En La noche que llegué al castillo, la inocencia de la Laura y la Carmilla de Joseph Sheridan Le Fanu es sustituida por la visceralidad de la sangre, el sexo y la muerte en una visión posmoderna sobre el clásico, que, a su vez, bebe del terreno onírico y el terror moderno. Al fin y al cabo, puede que la historia, al final, como en un sueño, sea lo de menos frente a la imagen. 

A través de la voz en off en primera persona y los planos subjetivos, nos convertismo con nuestra protagonista en la voyeur de este relato vampírico. Fuente.

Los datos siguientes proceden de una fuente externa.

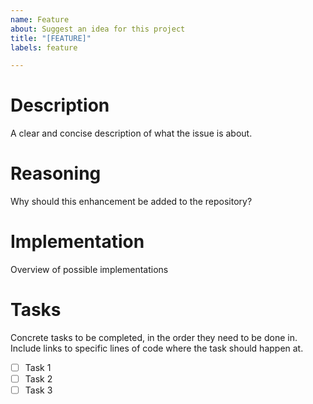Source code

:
 ```yaml
---
name: Feature
about: Suggest an idea for this project
title: "[FEATURE]"
labels: feature

---
```


Description
===========
A clear and concise description of what the issue is about.

Reasoning
=========
Why should this enhancement be added to the repository?

Implementation
==============
Overview of possible implementations

Tasks
=====
Concrete tasks to be completed, in the order they need to be done in. Include links to specific lines of code where the task should happen at.
- [ ] Task 1
- [ ] Task 2
- [ ] Task 3
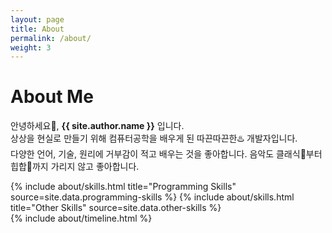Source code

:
 ```yaml
---
layout: page
title: About
permalink: /about/
weight: 3
---
```


# **About Me**

안녕하세요:wave:, **{{ site.author.name }}** 입니다. <br>
상상을 현실로 만들기 위해 컴퓨터공학을 배우게 된 따끈따끈한:hotsprings: 개발자입니다. <br>
다양한 언어, 기술, 원리에 거부감이 적고 배우는 것을 좋아합니다.
음악도 클래식:musical_score:부터 힙합:minidisc:까지 가리지 않고 좋아합니다.

<div class="row">
{% include about/skills.html title="Programming Skills" source=site.data.programming-skills %}
{% include about/skills.html title="Other Skills" source=site.data.other-skills %}
</div>

<div class="row">
{% include about/timeline.html %}
</div>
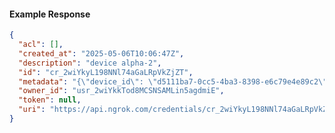 <!-- Code generated for API Clients. DO NOT EDIT. -->

#### Example Response

```json
{
  "acl": [],
  "created_at": "2025-05-06T10:06:47Z",
  "description": "device alpha-2",
  "id": "cr_2wiYkyL198NNl74aGaLRpVkZjZT",
  "metadata": "{\"device_id\": \"d5111ba7-0cc5-4ba3-8398-e6c79e4e89c2\"}",
  "owner_id": "usr_2wiYkkTod8MCSNSAMLin5agdmiE",
  "token": null,
  "uri": "https://api.ngrok.com/credentials/cr_2wiYkyL198NNl74aGaLRpVkZjZT"
}
```

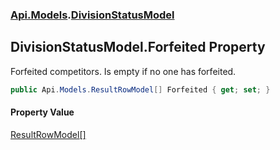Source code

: ### [Api.Models](Api_Models.md 'Api.Models').[DivisionStatusModel](Api_Models_DivisionStatusModel.md 'Api.Models.DivisionStatusModel')
## DivisionStatusModel.Forfeited Property
Forfeited competitors. Is empty if no one has forfeited.  
```csharp
public Api.Models.ResultRowModel[] Forfeited { get; set; }
```
#### Property Value
[ResultRowModel](Api_Models_ResultRowModel.md 'Api.Models.ResultRowModel')[[]](https://docs.microsoft.com/en-us/dotnet/api/System.Array 'System.Array')
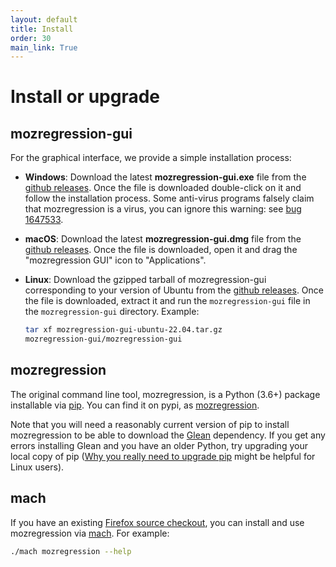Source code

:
 ```yaml
---
layout: default
title: Install
order: 30
main_link: True
---
```


# Install or upgrade

## mozregression-gui

For the graphical interface, we provide a simple installation process:

- **Windows**:
  Download the latest **mozregression-gui.exe** file from the
  [github releases]. Once the file is downloaded double-click on it and
  follow the installation process. Some anti-virus programs falsely claim that
  mozregression is a virus, you can ignore this warning: see [bug 1647533].
- **macOS**:
  Download the latest **mozregression-gui.dmg** file from the
  [github releases]. Once the file is downloaded, open it and drag
  the "mozregression GUI" icon to "Applications".
- **Linux**:
  Download the gzipped tarball of mozregression-gui corresponding to your
  version of Ubuntu from the [github releases]. Once the file is downloaded,
  extract it and run the `mozregression-gui` file in the `mozregression-gui`
  directory. Example:

  ```sh
  tar xf mozregression-gui-ubuntu-22.04.tar.gz
  mozregression-gui/mozregression-gui
  ```

## mozregression

The original command line tool, mozregression, is a Python (3.6+)
package installable via [pip]. You can find it on pypi, as
[mozregression](https://pypi.org/project/mozregression/).

Note that you will need a reasonably current version of pip to install mozregression to be able to download the [Glean] dependency.
If you get any errors installing Glean and you have an older Python, try upgrading your local copy of pip ([Why you really need to upgrade pip] might be helpful for Linux users).

## mach

If you have an existing [Firefox source checkout], you can install and use
mozregression via [mach]. For example:

```sh
./mach mozregression --help
```

[github releases]: https://github.com/mozilla/mozregression/releases
[bug 1366570]: https://bugzilla.mozilla.org/show_bug.cgi?id=1366570
[bug 1581643]: https://bugzilla.mozilla.org/show_bug.cgi?id=1581643
[bug 1647533]: https://bugzilla.mozilla.org/show_bug.cgi?id=1647533
[pip]: https://pypi.org/project/pip/
[Glean]: https://mozilla.github.io/glean
[Why you really need to upgrade pip]: https://pythonspeed.com/articles/upgrade-pip/
[Firefox source checkout]: https://firefox-source-docs.mozilla.org/contributing/vcs/mercurial.html
[mach]: https://firefox-source-docs.mozilla.org/mach/index.html
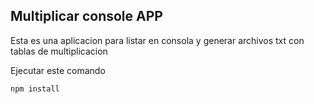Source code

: 
## Multiplicar console APP

Esta es una aplicacion para listar en consola y generar
archivos txt con tablas de multiplicacion


Ejecutar este comando

```
npm install
```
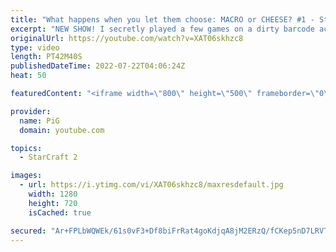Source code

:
```yaml
---
title: "What happens when you let them choose: MACRO or CHEESE? #1 - StarCraft 2"
excerpt: "NEW SHOW! I secretly played a few games on a dirty barcode account and offered my StarCraft 2 opponents a choice: Macro or Cheese? How the game plays out is up to them! -- 🐷 Second Channel for Learning StarCraft 2: https://www.youtube.com/c/PiGRandom 🐷 Third Channel for Daily Pro Casts: https://www.youtube.com/c/PiGCasts"
originalUrl: https://youtube.com/watch?v=XAT06skhzc8
type: video
length: PT42M40S
publishedDateTime: 2022-07-22T04:06:24Z
heat: 50

featuredContent: "<iframe width=\"800\" height=\"500\" frameborder=\"0\" src=\"https://www.youtube.com/embed/XAT06skhzc8\" allow=\"accelerometer; autoplay; encrypted-media; gyroscope; picture-in-picture\" allowfullscreen></iframe>"

provider:
  name: PiG
  domain: youtube.com

topics:
  - StarCraft 2

images:
  - url: https://i.ytimg.com/vi/XAT06skhzc8/maxresdefault.jpg
    width: 1280
    height: 720
    isCached: true

secured: "Ar+FPLbWQWEk/61s0vF3+Df8biFrRat4goKdjqA8jM2ERzQ/fCKep5nD7LRVTOspFlIXBHWY4vaPmlyfZSxCR1JwEK4o3P+ILOMx2sDhHU1FLU/v2qbkxrz5pm1PyH3qjLtlW8EW3dpeuRAPUXMPNibpWjSbr+kBFHy54qsXHs21pD/cBOmFOC6SN4Pt8lQBYqgWE2bclO7ZJaN5tx9sv9Aur7lZ2eleZlc57ChK1KZReYScm3No6inVoYnwfHRuh7U9ltVek3YTd/h/v5BwCHStGK9MvpCjjcs4IQQJzguwCJEGZkKguGmDvIJwbPlxjXUFDxpyIMx/nq/929yGcCxz+NNBk2bF1VTmm7k28lw4x+g987vKnRDM59RqU3iDfnC6sc1b8oN8CRkSKVEctkN6r4BUXZLGd8C2AXzntgc=;jPpfXMLOCQUOclsp0OerqA=="
---
```


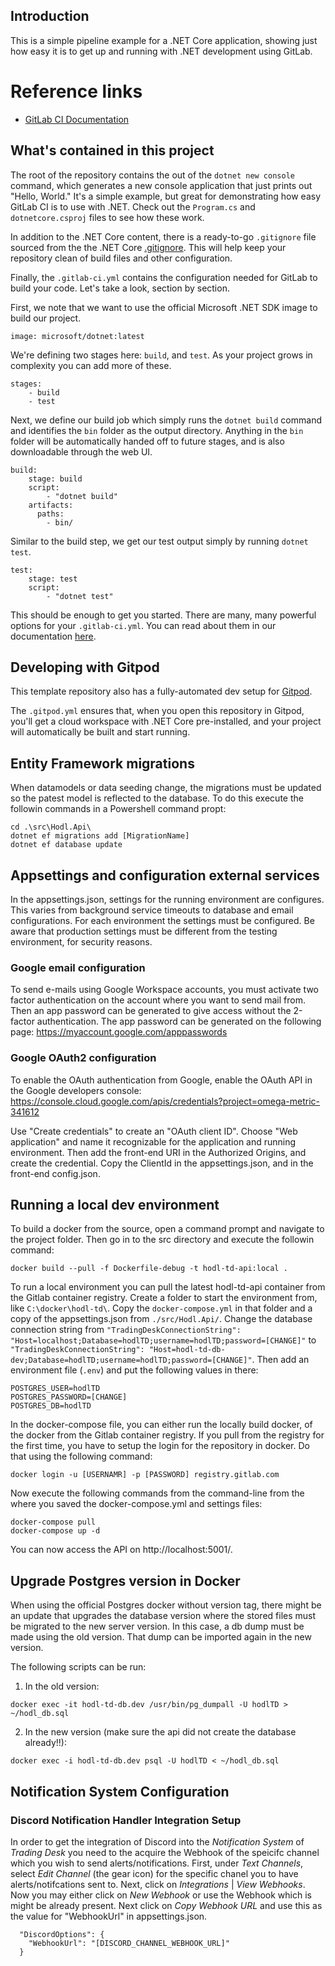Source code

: ## Introduction

This is a simple pipeline example for a .NET Core application, showing just
how easy it is to get up and running with .NET development using GitLab.

# Reference links

- [GitLab CI Documentation](https://docs.gitlab.com/ee/ci/)

## What's contained in this project

The root of the repository contains the out of the `dotnet new console` command,
which generates a new console application that just prints out "Hello, World."
It's a simple example, but great for demonstrating how easy GitLab CI is to
use with .NET. Check out the `Program.cs` and `dotnetcore.csproj` files to
see how these work.

In addition to the .NET Core content, there is a ready-to-go `.gitignore` file
sourced from the the .NET Core [.gitignore](https://github.com/dotnet/core/blob/master/.gitignore). This
will help keep your repository clean of build files and other configuration.

Finally, the `.gitlab-ci.yml` contains the configuration needed for GitLab
to build your code. Let's take a look, section by section.

First, we note that we want to use the official Microsoft .NET SDK image
to build our project.

```
image: microsoft/dotnet:latest
```

We're defining two stages here: `build`, and `test`. As your project grows
in complexity you can add more of these.

```
stages:
    - build
    - test
```

Next, we define our build job which simply runs the `dotnet build` command and
identifies the `bin` folder as the output directory. Anything in the `bin` folder
will be automatically handed off to future stages, and is also downloadable through
the web UI.

```
build:
    stage: build
    script:
        - "dotnet build"
    artifacts:
      paths:
        - bin/
```

Similar to the build step, we get our test output simply by running `dotnet test`.

```
test:
    stage: test
    script: 
        - "dotnet test"
```

This should be enough to get you started. There are many, many powerful options 
for your `.gitlab-ci.yml`. You can read about them in our documentation 
[here](https://docs.gitlab.com/ee/ci/yaml/).

## Developing with Gitpod

This template repository also has a fully-automated dev setup for [Gitpod](https://docs.gitlab.com/ee/integration/gitpod.html).

The `.gitpod.yml` ensures that, when you open this repository in Gitpod, you'll get a cloud workspace with .NET Core pre-installed, and your project will automatically be built and start running.

## Entity Framework migrations

When datamodels or data seeding change, the migrations must be updated so the patest model is reflected to the database. To do this execute the followin commands in a Powershell command propt:
```
cd .\src\Hodl.Api\
dotnet ef migrations add [MigrationName]
dotnet ef database update
```

## Appsettings and configuration external services

In the appsettings.json, settings for the running environment are configures. This varies from background service timeouts to database and email configurations. For each environment the settings must be configured. Be aware that production settings must be different from the testing environment, for security reasons.

### Google email configuration

To send e-mails using Google Workspace accounts, you must activate two factor authentication on the account where you want to send mail from. Then an app password can be generated to give access without the 2-factor authentication. The app password can be generated on the following page: https://myaccount.google.com/apppasswords

### Google OAuth2 configuration

To enable the OAuth authentication from Google, enable the OAuth API in the Google developers console: https://console.cloud.google.com/apis/credentials?project=omega-metric-341612

Use "Create credentials" to create an "OAuth client ID". Choose "Web application" and name it recognizable for the application and running environment. Then add the front-end URI in the Authorized Origins, and create the credential. Copy the ClientId in the appsettings.json, and in the front-end config.json.

## Running a local dev environment

To build a docker from the source, open a command prompt and navigate to the project folder. Then go in to the src directory and execute the followin command:
```
docker build --pull -f Dockerfile-debug -t hodl-td-api:local .
```

To run a local environment you can pull the latest hodl-td-api container from the Gitlab container registry. 
Create a folder to start the environment from, like ```C:\docker\hodl-td\```. Copy the ```docker-compose.yml```
in that folder and a copy of the appsettings.json from ```./src/Hodl.Api/```. Change the database connection string from
```"TradingDeskConnectionString": "Host=localhost;Database=hodlTD;username=hodlTD;password=[CHANGE]"``` to 
```"TradingDeskConnectionString": "Host=hodl-td-db-dev;Database=hodlTD;username=hodlTD;password=[CHANGE]"```. Then add an 
environment file (```.env```) and put the following values in there:
```
POSTGRES_USER=hodlTD
POSTGRES_PASSWORD=[CHANGE]
POSTGRES_DB=hodlTD
```
In the docker-compose file, you can either run the locally build docker, of the docker from the Gitlab container registry.
If you pull from the registry for the first time, you have to setup the login for the repository in docker. Do that using 
the following command:
```
docker login -u [USERNAMR] -p [PASSWORD] registry.gitlab.com
```

Now execute the following commands from the command-line from the where you saved the docker-compose.yml and settings files:
```
docker-compose pull
docker-compose up -d
```

You can now access the API on http://localhost:5001/.

## Upgrade Postgres version in Docker
When using the official Postgres docker without version tag, there might be an update that upgrades the database version where the stored files must be migrated to the new server version. In this case, a db dump must be made using the old version. That dump can be imported again in the new version.

The following scripts can be run:
1. In the old version:
```
docker exec -it hodl-td-db.dev /usr/bin/pg_dumpall -U hodlTD > ~/hodl_db.sql
```
2. In the new version (make sure the api did not create the database already!!):
```
docker exec -i hodl-td-db.dev psql -U hodlTD < ~/hodl_db.sql
```

## Notification System Configuration

### Discord Notification Handler Integration Setup

In order to get the integration of Discord into the _Notification System_ of _Trading Desk_ you need to the acquire the Webhook of the speicifc channel which you wish 
to send alerts/notifications. First, under *Text Channels*, select *Edit Channel* (the gear icon) for the specific chanel you to have alerts/notifcations sent to. Next,
click on *Integrations* | *View Webhooks*. Now you may either click on *New Webhook* or use the Webhook which is might be already present. Next click on *Copy Webhook URL*
and use this as the value for "WebhookUrl" in appsettings.json.

```
  "DiscordOptions": {
    "WebhookUrl": "[DISCORD_CHANNEL_WEBHOOK_URL]"
  }
```
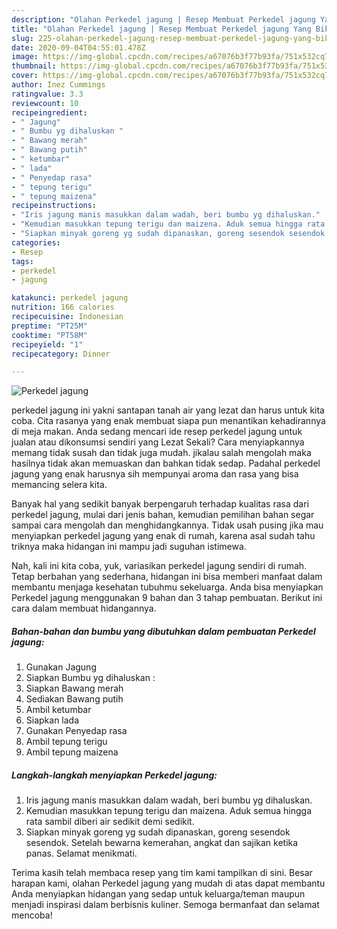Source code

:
 ```yaml
---
description: "Olahan Perkedel jagung | Resep Membuat Perkedel jagung Yang Bikin Ngiler"
title: "Olahan Perkedel jagung | Resep Membuat Perkedel jagung Yang Bikin Ngiler"
slug: 225-olahan-perkedel-jagung-resep-membuat-perkedel-jagung-yang-bikin-ngiler
date: 2020-09-04T04:55:01.478Z
image: https://img-global.cpcdn.com/recipes/a67076b3f77b93fa/751x532cq70/perkedel-jagung-foto-resep-utama.jpg
thumbnail: https://img-global.cpcdn.com/recipes/a67076b3f77b93fa/751x532cq70/perkedel-jagung-foto-resep-utama.jpg
cover: https://img-global.cpcdn.com/recipes/a67076b3f77b93fa/751x532cq70/perkedel-jagung-foto-resep-utama.jpg
author: Inez Cummings
ratingvalue: 3.3
reviewcount: 10
recipeingredient:
- " Jagung"
- " Bumbu yg dihaluskan "
- " Bawang merah"
- " Bawang putih"
- " ketumbar"
- " lada"
- " Penyedap rasa"
- " tepung terigu"
- " tepung maizena"
recipeinstructions:
- "Iris jagung manis masukkan dalam wadah, beri bumbu yg dihaluskan."
- "Kemudian masukkan tepung terigu dan maizena. Aduk semua hingga rata sambil diberi air sedikit demi sedikit."
- "Siapkan minyak goreng yg sudah dipanaskan, goreng sesendok sesendok. Setelah bewarna kemerahan, angkat dan sajikan ketika panas. Selamat menikmati."
categories:
- Resep
tags:
- perkedel
- jagung

katakunci: perkedel jagung 
nutrition: 166 calories
recipecuisine: Indonesian
preptime: "PT25M"
cooktime: "PT58M"
recipeyield: "1"
recipecategory: Dinner

---
```



![Perkedel jagung](https://img-global.cpcdn.com/recipes/a67076b3f77b93fa/751x532cq70/perkedel-jagung-foto-resep-utama.jpg)


perkedel jagung ini yakni santapan tanah air yang lezat dan harus untuk kita coba. Cita rasanya yang enak membuat siapa pun menantikan kehadirannya di meja makan.
Anda sedang mencari ide resep perkedel jagung untuk jualan atau dikonsumsi sendiri yang Lezat Sekali? Cara menyiapkannya memang tidak susah dan tidak juga mudah. jikalau salah mengolah maka hasilnya tidak akan memuaskan dan bahkan tidak sedap. Padahal perkedel jagung yang enak harusnya sih mempunyai aroma dan rasa yang bisa memancing selera kita.



Banyak hal yang sedikit banyak berpengaruh terhadap kualitas rasa dari perkedel jagung, mulai dari jenis bahan, kemudian pemilihan bahan segar sampai cara mengolah dan menghidangkannya. Tidak usah pusing jika mau menyiapkan perkedel jagung yang enak di rumah, karena asal sudah tahu triknya maka hidangan ini mampu jadi suguhan istimewa.


Nah, kali ini kita coba, yuk, variasikan perkedel jagung sendiri di rumah. Tetap berbahan yang sederhana, hidangan ini bisa memberi manfaat dalam membantu menjaga kesehatan tubuhmu sekeluarga. Anda bisa menyiapkan Perkedel jagung menggunakan 9 bahan dan 3 tahap pembuatan. Berikut ini cara dalam membuat hidangannya.

<!--inarticleads1-->

##### Bahan-bahan dan bumbu yang dibutuhkan dalam pembuatan Perkedel jagung:

1. Gunakan  Jagung
1. Siapkan  Bumbu yg dihaluskan :
1. Siapkan  Bawang merah
1. Sediakan  Bawang putih
1. Ambil  ketumbar
1. Siapkan  lada
1. Gunakan  Penyedap rasa
1. Ambil  tepung terigu
1. Ambil  tepung maizena




<!--inarticleads2-->

##### Langkah-langkah menyiapkan Perkedel jagung:

1. Iris jagung manis masukkan dalam wadah, beri bumbu yg dihaluskan.
1. Kemudian masukkan tepung terigu dan maizena. Aduk semua hingga rata sambil diberi air sedikit demi sedikit.
1. Siapkan minyak goreng yg sudah dipanaskan, goreng sesendok sesendok. Setelah bewarna kemerahan, angkat dan sajikan ketika panas. Selamat menikmati.




Terima kasih telah membaca resep yang tim kami tampilkan di sini. Besar harapan kami, olahan Perkedel jagung yang mudah di atas dapat membantu Anda menyiapkan hidangan yang sedap untuk keluarga/teman maupun menjadi inspirasi dalam berbisnis kuliner. Semoga bermanfaat dan selamat mencoba!
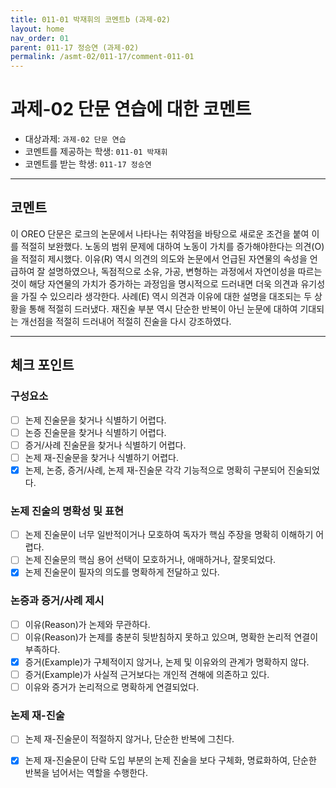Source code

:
 ```yaml
---
title: 011-01 박재휘의 코멘트b (과제-02) 
layout: home
nav_order: 01
parent: 011-17 정승연 (과제-02)
permalink: /asmt-02/011-17/comment-011-01
---
```


# 과제-02 단문 연습에 대한 코멘트

- 대상과제: `과제-02 단문 연습`
- 코멘트를 제공하는 학생: `011-01 박재휘` 
- 코멘트를 받는 학생: `011-17 정승연` 

---

## 코멘트

이 OREO 단문은 로크의 논문에서 나타나는 취약점을 바탕으로 새로운 조건을 붙여 이를 적절히 보완했다. 노동의 범위 문제에 대하여 노동이 가치를 증가해야한다는 의견(O)을 적절히 제시했다. 이유(R) 역시 의견의 의도와 논문에서 언급된 자연물의 속성을 언급하여 잘 설명하였으나, 독점적으로 소유, 가공, 변형하는 과정에서 자연이성을 따르는 것이 해당 자연물의 가치가 증가하는 과정임을 명시적으로 드러내면 더욱 의견과 유기성을 가질 수 있으리라 생각한다. 사례(E) 역시 의견과 이유에 대한 설명을 대조되는 두 상황을 통해 적절히 드러냈다. 재진술 부분 역시 단순한 반복이 아닌 눈문에 대하여 기대되는 개선점을 적절히 드러내어 적절히 진술을 다시 강조하였다.

---

## 체크 포인트

### **구성요소**
- [ ] 논제 진술문을 찾거나 식별하기 어렵다.
- [ ] 논증 진술문을 찾거나 식별하기 어렵다.
- [ ] 증거/사례 진술문을 찾거나 식별하기 어렵다.
- [ ] 논제 재-진술문을 찾거나 식별하기 어렵다.
- [x] 논제, 논증, 증거/사례, 논제 재-진술문 각각 기능적으로 명확히 구분되어 진술되었다.

### **논제 진술의 명확성 및 표현**  
- [ ] 논제 진술문이 너무 일반적이거나 모호하여 독자가 핵심 주장을 명확히 이해하기 어렵다.  
- [ ] 논제 진술문의 핵심 용어 선택이 모호하거나, 애매하거나, 잘못되었다.  
- [x] 논제 진술문이 필자의 의도를 명확하게 전달하고 있다.  

### **논증과 증거/사례 제시**  
- [ ] 이유(Reason)가 논제와 무관하다.
- [ ] 이유(Reason)가 논제를 충분히 뒷받침하지 못하고 있으며, 명확한 논리적 연결이 부족하다.  
- [x] 증거(Example)가 구체적이지 않거나, 논제 및 이유와의 관계가 명확하지 않다. 
- [ ] 증거(Example)가 사실적 근거보다는 개인적 견해에 의존하고 있다.  
- [ ] 이유와 증거가 논리적으로 명확하게 연결되었다.  

### **논제 재-진술**  
- [ ] 논제 재-진술문이 적절하지 않거나, 단순한 반복에 그친다.   
- [x] 논제 재-진술문이 단락 도입 부분의 논제 진술을 보다 구체화, 명료화하여, 단순한 반복을 넘어서는 역할을 수행한다.  

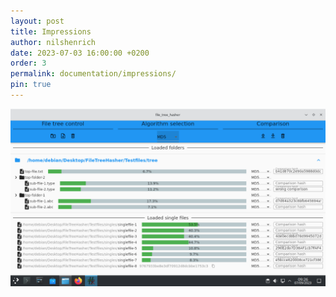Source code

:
 ```yaml
---
layout: post
title: Impressions
author: nilshenrich
date: 2023-07-03 16:00:00 +0200
order: 3
permalink: documentation/impressions/
pin: true
---
```


[![Demo video](/assets/gallery/img/demo.png)](../../assets/gallery/vid/demo.mp4)
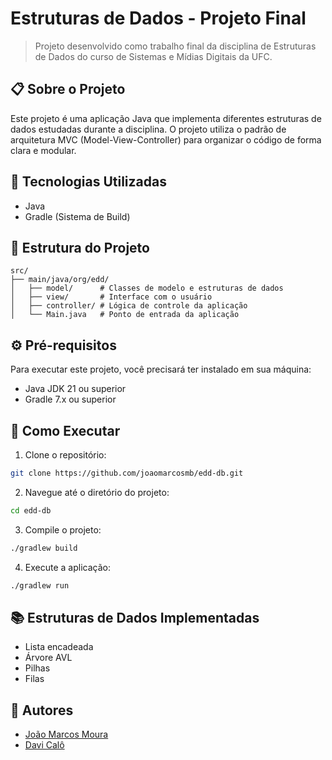 # Estruturas de Dados - Projeto Final
> Projeto desenvolvido como trabalho final da disciplina de Estruturas de Dados do curso de Sistemas e Mídias Digitais da UFC.

## 📋 Sobre o Projeto

Este projeto é uma aplicação Java que implementa diferentes estruturas de dados estudadas durante a disciplina. O projeto utiliza o padrão de arquitetura MVC (Model-View-Controller) para organizar o código de forma clara e modular.

## 🚀 Tecnologias Utilizadas

- Java
- Gradle (Sistema de Build)

## 📁 Estrutura do Projeto

```
src/
├── main/java/org/edd/
│   ├── model/      # Classes de modelo e estruturas de dados
│   ├── view/       # Interface com o usuário
│   ├── controller/ # Lógica de controle da aplicação
│   └── Main.java   # Ponto de entrada da aplicação
```

## ⚙️ Pré-requisitos

Para executar este projeto, você precisará ter instalado em sua máquina:

- Java JDK 21 ou superior
- Gradle 7.x ou superior

## 🔧 Como Executar

1. Clone o repositório:
```bash
git clone https://github.com/joaomarcosmb/edd-db.git
```

2. Navegue até o diretório do projeto:
```bash
cd edd-db
```

3. Compile o projeto:
```bash
./gradlew build
```

4. Execute a aplicação:
```bash
./gradlew run
```

## 📚 Estruturas de Dados Implementadas

- Lista encadeada
- Árvore AVL
- Pilhas
- Filas

## 👥 Autores

- [João Marcos Moura](https://github.com/joaomarcosmb) 
- [Davi Calô](https://github.com/DaviCalo)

Sangre, dolor y autodescubrimiento acompañan cada una de las páginas de esta obra de Carroll que forma parte de mi estantería de cómics que abrazan las tinieblas en sus historias. Como señalan otros críticos, La noche que llegué al castillo une a autores tan variados como Bram Stoker, Edgar Allan Poe, Joseph Sheridan Le Fanu, Shirley Jackson, Angela Carter y Guy de Maupassant. Podemos ver a las damas mortecinas de estos autores en descripciones como: «Sus mechones negros ondulaban serpentinos. Y sus pasos no hacían el menor ruido. La quietud emanaba de ella como un resplandor. Qué estupidez entrar así en su guarida. Qué estupidez seguirla. Qué estupidez viajar bajo la lluvia, hasta el castillo, planear lo que planeé. Pero… Llevaba tanto tiempo, tanto, imaginando su morada…»; el uso de la voz en off también nos permite, en primera persona, admirar lo lúgubre de la existencia de una protagonista que nos sirve de ojos ante esta siniestra fantasía colmada de horror y erotismo donde castillos, laberintos, espejos, puertas y sangre nos conducen al delirio.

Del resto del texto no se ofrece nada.